- [What you are asked to do]: An exact copy of the records is required, minus the pictures they hold.

** Opening Data records block **

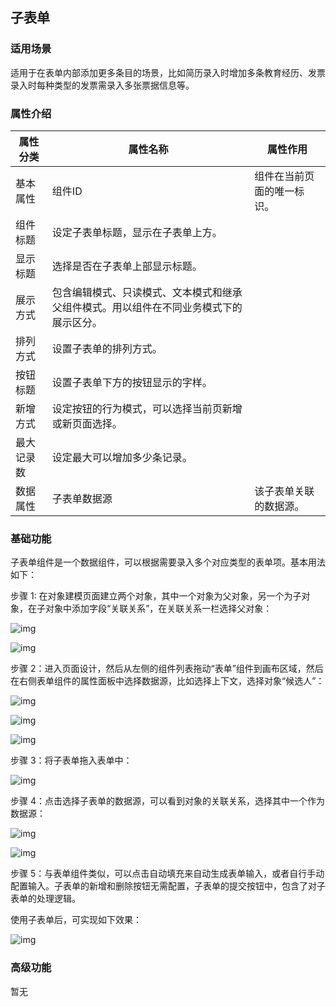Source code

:## **子表单**

### **适用场景**

适用于在表单内部添加更多条目的场景，比如简历录入时增加多条教育经历、发票录入时每种类型的发票需录入多张票据信息等。

### **属性介绍**



| 属性分类   | 属性名称                                                     | 属性作用                   |
| ---------- | ------------------------------------------------------------ | -------------------------- |
| 基本属性   | 组件ID                                                       | 组件在当前页面的唯一标识。 |
| 组件标题   | 设定子表单标题，显示在子表单上方。                           |                            |
| 显示标题   | 选择是否在子表单上部显示标题。                               |                            |
| 展示方式   | 包含编辑模式、只读模式、文本模式和继承父组件模式。用以组件在不同业务模式下的展示区分。 |                            |
| 排列方式   | 设置子表单的排列方式。                                       |                            |
| 按钮标题   | 设置子表单下方的按钮显示的字样。                             |                            |
| 新增方式   | 设定按钮的行为模式，可以选择当前页新增或新页面选择。         |                            |
| 最大记录数 | 设定最大可以增加多少条记录。                                 |                            |
| 数据属性   | 子表单数据源                                                 | 该子表单关联的数据源。     |





### **基础功能**

子表单组件是一个数据组件，可以根据需要录入多个对应类型的表单项。基本用法如下：

步骤 1: 在对象建模页面建立两个对象，其中一个对象为父对象，另一个为子对象，在子对象中添加字段“关联关系”，在关联关系一栏选择父对象：

![img](https://main.qcloudimg.com/raw/79616307f1adc4b319ec19883a00c2f7.png)

![img](https://main.qcloudimg.com/raw/090c591fd901dc7ee0537b38ba8651df.png)

步骤 2：进入页面设计，然后从左侧的组件列表拖动“表单”组件到画布区域，然后在右侧表单组件的属性面板中选择数据源，比如选择上下文，选择对象“候选人”：

![img](https://main.qcloudimg.com/raw/c8f37a835de275bd2b831580059ffe76.png)

![img](https://main.qcloudimg.com/raw/104df9a74e8f4d95e301a721441a3a2f.png)

![img](https://main.qcloudimg.com/raw/600a4b0b50418f5cc03611102eb3a557.png)

步骤 3：将子表单拖入表单中：

![img](https://main.qcloudimg.com/raw/d430506b5d769304522f7b83dd8b3fd2.png)

步骤 4：点击选择子表单的数据源，可以看到对象的关联关系，选择其中一个作为数据源：

![img](https://main.qcloudimg.com/raw/0cdc8fafc3bd9d78af189a52364f8c73.png)

![img](https://main.qcloudimg.com/raw/7d0c5a8c4debe058dda36866ac7c6161.png)

步骤 5：与表单组件类似，可以点击自动填充来自动生成表单输入，或者自行手动配置输入。子表单的新增和删除按钮无需配置，子表单的提交按钮中，包含了对子表单的处理逻辑。

使用子表单后，可实现如下效果：

![img](https://main.qcloudimg.com/raw/69658576e414820e156deb7379991ff9.png)



### **高级功能**

暂无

** Closing Data records block **

- [Exercise answer]:
Source code

:## **子表单**

### **适用场景**

适用于在表单内部添加更多条目的场景，比如简历录入时增加多条教育经历、发票录入时每种类型的发票需录入多张票据信息等。

### **属性介绍**



| 属性分类   | 属性名称                                                     | 属性作用                   |
| ---------- | ------------------------------------------------------------ | -------------------------- |
| 基本属性   | 组件ID                                                       | 组件在当前页面的唯一标识。 |
| 组件标题   | 设定子表单标题，显示在子表单上方。                           |                            |
| 显示标题   | 选择是否在子表单上部显示标题。                               |                            |
| 展示方式   | 包含编辑模式、只读模式、文本模式和继承父组件模式。用以组件在不同业务模式下的展示区分。 |                            |
| 排列方式   | 设置子表单的排列方式。                                       |                            |
| 按钮标题   | 设置子表单下方的按钮显示的字样。                             |                            |
| 新增方式   | 设定按钮的行为模式，可以选择当前页新增或新页面选择。         |                            |
| 最大记录数 | 设定最大可以增加多少条记录。                                 |                            |
| 数据属性   | 子表单数据源                                                 | 该子表单关联的数据源。     |





### **基础功能**

子表单组件是一个数据组件，可以根据需要录入多个对应类型的表单项。基本用法如下：

步骤 1: 在对象建模页面建立两个对象，其中一个对象为父对象，另一个为子对象，在子对象中添加字段“关联关系”，在关联关系一栏选择父对象：

![img](https://main.qcloudimg.com/raw/79616307f1adc4b319ec19883a00c2f7.png)

![img](https://main.qcloudimg.com/raw/090c591fd901dc7ee0537b38ba8651df.png)

步骤 2：进入页面设计，然后从左侧的组件列表拖动“表单”组件到画布区域，然后在右侧表单组件的属性面板中选择数据源，比如选择上下文，选择对象“候选人”：

![img](https://main.qcloudimg.com/raw/c8f37a835de275bd2b831580059ffe76.png)

![img](https://main.qcloudimg.com/raw/104df9a74e8f4d95e301a721441a3a2f.png)

![img](https://main.qcloudimg.com/raw/600a4b0b50418f5cc03611102eb3a557.png)

步骤 3：将子表单拖入表单中：

![img](https://main.qcloudimg.com/raw/d430506b5d769304522f7b83dd8b3fd2.png)

步骤 4：点击选择子表单的数据源，可以看到对象的关联关系，选择其中一个作为数据源：

![img](https://main.qcloudimg.com/raw/0cdc8fafc3bd9d78af189a52364f8c73.png)

![img](https://main.qcloudimg.com/raw/7d0c5a8c4debe058dda36866ac7c6161.png)

步骤 5：与表单组件类似，可以点击自动填充来自动生成表单输入，或者自行手动配置输入。子表单的新增和删除按钮无需配置，子表单的提交按钮中，包含了对子表单的处理逻辑。

使用子表单后，可实现如下效果：

![img](https://main.qcloudimg.com/raw/69658576e414820e156deb7379991ff9.png)



### **高级功能**

暂无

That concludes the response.